What else? What are the best sales books for entrepreneurs?
Strategic Selling (Miller/Heiman).. beguiling, almost easy-to-dismiss title, but very fundamental account review, planning process. discipline for enterprise/complex sales. Great at predicting whether competitive sales processes in enterprise situations are going to close or not. Game is to get every “win-result” aligned for every major peronsa — economic buyer, technical buyer, end user, influencers/coaches touched and aligned in a complex sale
Hi David – I’d recommend reading “Dirty Little Secrets: Why buyers can’t buy and sellers can’t sell and what you can do about it” (http://goo.gl/0EQsl8), where Sharon Drew Morgen explains the importance of facilitating buying decisions and that sellers often pitch solutions before understanding the off-line issues buyers must manage before making a buying decision.
Great list! I would add “Power Base Selling” to the list (focused on enterprise software sales). http://www.amazon.com/dp/1118206673/ref=pe_385040_121528360_TE_dp_1
I would replace Solution Selling with The Challenger Sale.
I recommend the Influence: The Psychology of Persuasion – it is not a sales book, but rather a deep dive into the six core types of influence: Reciprocity, Commitment and Consistency, Social Proof, Liking, Authority and Scarcity.
Back when I was in the field “The Book of Excellence: 236 Habits of Effective Salespeople” was a nice little book to keep on my desk.
I’d add Zig Ziglar’s “Closing the Sale”. Still my old school favorite.
Lot of pearls of wisdom here.
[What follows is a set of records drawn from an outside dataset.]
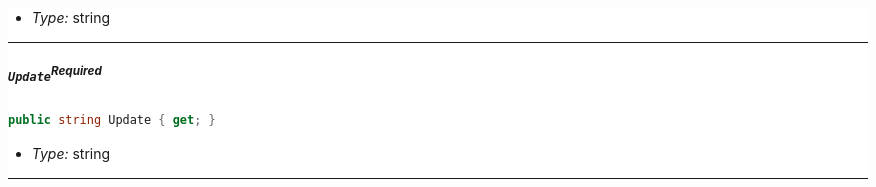 - *Type:* string

---

##### `Update`<sup>Required</sup> <a name="Update" id="@cdktf/provider-googleworkspace.schema.SchemaTimeoutsOutputReference.property.update"></a>

```csharp
public string Update { get; }
```

- *Type:* string

---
To focus simply on the book titles would be missing the most important messages. As a tech start-up mentor, growth consultant, and regular “judge” in Next Top Entrepreneur competitions, here are the most important takeaways in this fine blog: (1) Proficient selling talent (strategy and execution) is a requirements for any business. The “if you build it they will come” start-up mindset is a slippery slope to failure. So if you, the founder, have no experience selling then either teach yourself (hard to do from a book), get a sales mentor or adviser, or bring someone onto your team to fill this vital role. (2) Mentors can short cut the learning process. Assuming you can accept the fact that you did not emerge from the womb with the full spectrum of business skills, experience and acumen necessary to create a growing, thriving company.
+++ on Predictable Revenue.
Also (although not a book): Jason Lemkin’s sales-related articles https://www.google.com/search?hl=en&q=site%3Asaastr.com+sales&gws_rd=ssl
And “The Ultimate Startup Guide to Outbound Sales” by Steli Efti.
Also thought Dan Pink’s book “To Sell Is Human” is excellent. Not only is he a deep thinker who’s able to package his thoughts in words masterfully, but there are also some very practical strategies and tactics in that book.
How to Win Friends and Influence People is a great read and can be applied to many aspects of life. I have just recently decided to pursue a career in sales and take on entrepreneurial endeavors as I can. I just ordered SPIN selling and The Challenger Sale as I see someone listed in the comments, great to see other people recommending them. Great post!